### DATA LISTING ###

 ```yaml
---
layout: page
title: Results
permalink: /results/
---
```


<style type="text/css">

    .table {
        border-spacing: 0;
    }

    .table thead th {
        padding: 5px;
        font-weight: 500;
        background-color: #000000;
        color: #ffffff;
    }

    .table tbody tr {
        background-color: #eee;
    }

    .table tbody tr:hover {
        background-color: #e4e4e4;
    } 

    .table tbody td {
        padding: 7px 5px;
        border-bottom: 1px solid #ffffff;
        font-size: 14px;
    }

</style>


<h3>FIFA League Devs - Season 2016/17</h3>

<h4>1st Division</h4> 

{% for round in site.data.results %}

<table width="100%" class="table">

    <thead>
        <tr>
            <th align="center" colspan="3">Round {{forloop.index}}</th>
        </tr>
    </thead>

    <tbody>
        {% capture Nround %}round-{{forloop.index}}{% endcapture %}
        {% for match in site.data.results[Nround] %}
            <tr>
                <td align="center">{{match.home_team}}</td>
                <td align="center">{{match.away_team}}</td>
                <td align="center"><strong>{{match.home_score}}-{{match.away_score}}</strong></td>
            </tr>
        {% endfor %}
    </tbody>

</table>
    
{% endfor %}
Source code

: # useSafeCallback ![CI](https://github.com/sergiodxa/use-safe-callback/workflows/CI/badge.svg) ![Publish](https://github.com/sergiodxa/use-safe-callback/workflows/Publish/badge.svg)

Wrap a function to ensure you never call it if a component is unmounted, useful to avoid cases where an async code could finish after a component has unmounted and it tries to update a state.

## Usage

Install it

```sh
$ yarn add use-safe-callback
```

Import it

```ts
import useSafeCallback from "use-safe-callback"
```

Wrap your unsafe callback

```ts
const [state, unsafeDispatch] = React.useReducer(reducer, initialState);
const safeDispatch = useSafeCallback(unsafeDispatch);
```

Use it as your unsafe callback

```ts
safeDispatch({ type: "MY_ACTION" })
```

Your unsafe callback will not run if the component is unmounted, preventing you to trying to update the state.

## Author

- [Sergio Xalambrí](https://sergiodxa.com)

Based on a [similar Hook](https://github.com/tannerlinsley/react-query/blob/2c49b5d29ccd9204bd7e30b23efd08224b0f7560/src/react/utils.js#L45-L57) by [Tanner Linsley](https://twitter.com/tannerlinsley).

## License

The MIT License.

###

## WHAT TO WORK ON
Search the entries above for "align". Show every line that has it.

## TASK RESULT
            <th align="center" colspan="3">Round {{forloop.index}}</th>
                <td align="center">{{match.home_team}}</td>
                <td align="center">{{match.away_team}}</td>
                <td align="center"><strong>{{match.home_score}}-{{match.away_score}}</strong></td>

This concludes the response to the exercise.